Et enfin, du desir de la bienveillance et de l’estime des autres naît, avec beaucoup de raison, le bien-être que nous éprouvons quand nous nous sentons animés de mouvemens de bienfaisance, et le malaise qui nous tourmente quand nous nous reconnaissons travaillés de passions haineuses, bien que l’un et l’autre soit encore ignoré ; car nous voyons très-bien en secret que, si nous venons à être connus, dans le premier cas tous les cœurs viennent à nous, et que dans l’autre nous sommes rebutés par tous nos semblables ; et nous entrevoyons confusément qu’il est impossible qu’un jour ou l’autre nos dispositions ne soient pas aperçues, ou du moins soupçonnées. Aussi tous les hommes bons ont l’habitude et les manières de la candeur et de la sérénité, et les méchans celles de la dissimulation et de la défiance ; mais cela même les fait reconnaître.

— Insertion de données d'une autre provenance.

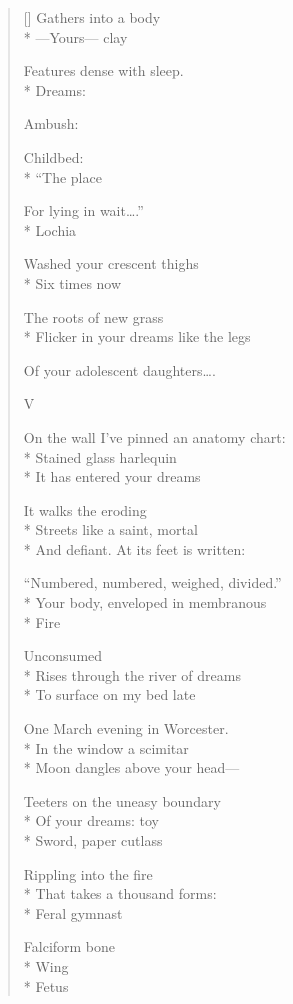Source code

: \begin{verse}[\versewidth]
Gathers into a body\\*
---Yours--- \qquad clay

Features dense with sleep.\\*
Dreams:

Ambush:

Childbed:\\*
 \qquad ``The place

For lying in wait\ldots .''\\*
Lochia

Washed your crescent thighs\\*
Six times \qquad now

The roots of new grass\\*
Flicker in your dreams like the legs

Of your adolescent daughters\ldots .

                                    V

On the wall I've pinned an anatomy chart: \\*
Stained glass harlequin\\*
It has entered your dreams

It walks the eroding \\*
Streets   like a saint, mortal\\*
And defiant. \qquad At its feet is written:

``Numbered, numbered, weighed, divided.''\\*
Your body, enveloped in membranous\\*
Fire

Unconsumed\\*
Rises through the river of dreams\\*
To surface on my bed late

One March evening in Worcester.\\*
In the window a scimitar \\*
Moon dangles above your head---

Teeters on the uneasy boundary\\*
Of your dreams: toy\\*
Sword, paper cutlass

Rippling into the fire\\*
That takes a thousand forms:\\*
Feral gymnast

Falciform bone\\*
Wing\\*
Fetus
\end{verse}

Ces observations, et un grand nombre d’autres qui y tiennent, demanderaient à être développées avec beaucoup de détails ; mais cela composerait un traité de morale, c’est-à-dire de l’art de régler nos desirs et nos actions de la manière la plus propre à nous rendre heureux. Ce n’est point ici le lieu d’approfondir un pareil sujet ; je me propose de le traiter quand nous connaîtrons complètement notre faculté de penser et toutes ses opérations ; l’art d’employer toutes nos facultés de la manière la plus propre à nous conduire au bonheur étant la plus belle application de la connaissance de ces facultés, et ne pouvant être, sans cette connaissance, qu’une routine aveugle dénuée de principes. Déjà vous voyez que cet art consiste presque uniquement à éviter de former des desirs contradictoires, puisque ce sont des sujets certains de chagrins ; à nous préserver autant que possible des maux physiques, puisque ce sont de vraies souffrances ; enfin, à obtenir la bienveillance de nos semblables, et à nous concilier notre propre approbation, puisque ce sont des biens réels.

Pour le moment, retenez seulement que de même que sans la faculté de juger nous ne saurions rien, sans celle de vouloir nous ne ferions rien ; que nos desirs dirigent nos actions, et sont la cause de presque tous nos plaisirs et nos chagrins ; et que, puisqu’ils sont la suite nécessaire des jugemens que nous portons des choses, le seul moyen de les bien régler est de porter des jugemens justes et vrais. Maintenant passons à autre chose : voilà des préliminaires suffisans pour aller plus loin.

Il semblerait que ce serait ici le moment d’examiner jusqu’à quel point nos autres facultés sont soumises à notre volonté, et comment notre volonté elle-même est susceptible d’être influencée ; mais il faut auparavant avoir vu les effets de ces différentes facultés. Je reviendrai ailleurs sur ce sujet.